Your instructions -> Could you print, exactly as they stand, the lines from the one holding "both initial system" to the end of the data below, and nothing more?

Source material ->
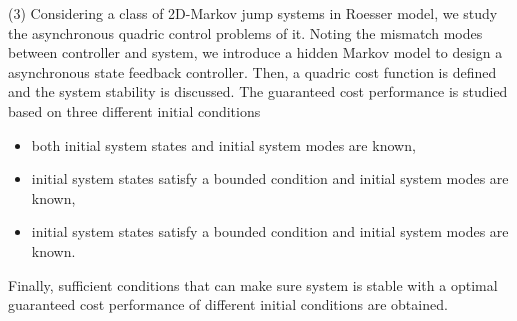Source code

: \begin{eabstract}
(3) Considering a class of 2D-Markov jump systems in Roesser model, we study the asynchronous quadric control problems of it. Noting the mismatch modes between controller and system, we introduce a hidden Markov model to design a asynchronous state feedback controller. Then, a quadric cost function is defined and the system stability is discussed. The guaranteed cost performance is studied based on three different initial conditions
 
 \begin{itemize}
 	\item  both initial system states  and initial system modes are known,
 	\item  initial system states satisfy a bounded condition and initial system modes are known,
 	\item  initial system states satisfy a bounded condition and initial system modes are known.
 \end{itemize}
 Finally,  sufficient conditions that can make sure system is stable with a optimal guaranteed cost performance  of different initial conditions are obtained.


\end{eabstract}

Response below ->
 	\item  both initial system states  and initial system modes are known,
 	\item  initial system states satisfy a bounded condition and initial system modes are known,
 	\item  initial system states satisfy a bounded condition and initial system modes are known.
 \end{itemize}
 Finally,  sufficient conditions that can make sure system is stable with a optimal guaranteed cost performance  of different initial conditions are obtained.


\end{eabstract}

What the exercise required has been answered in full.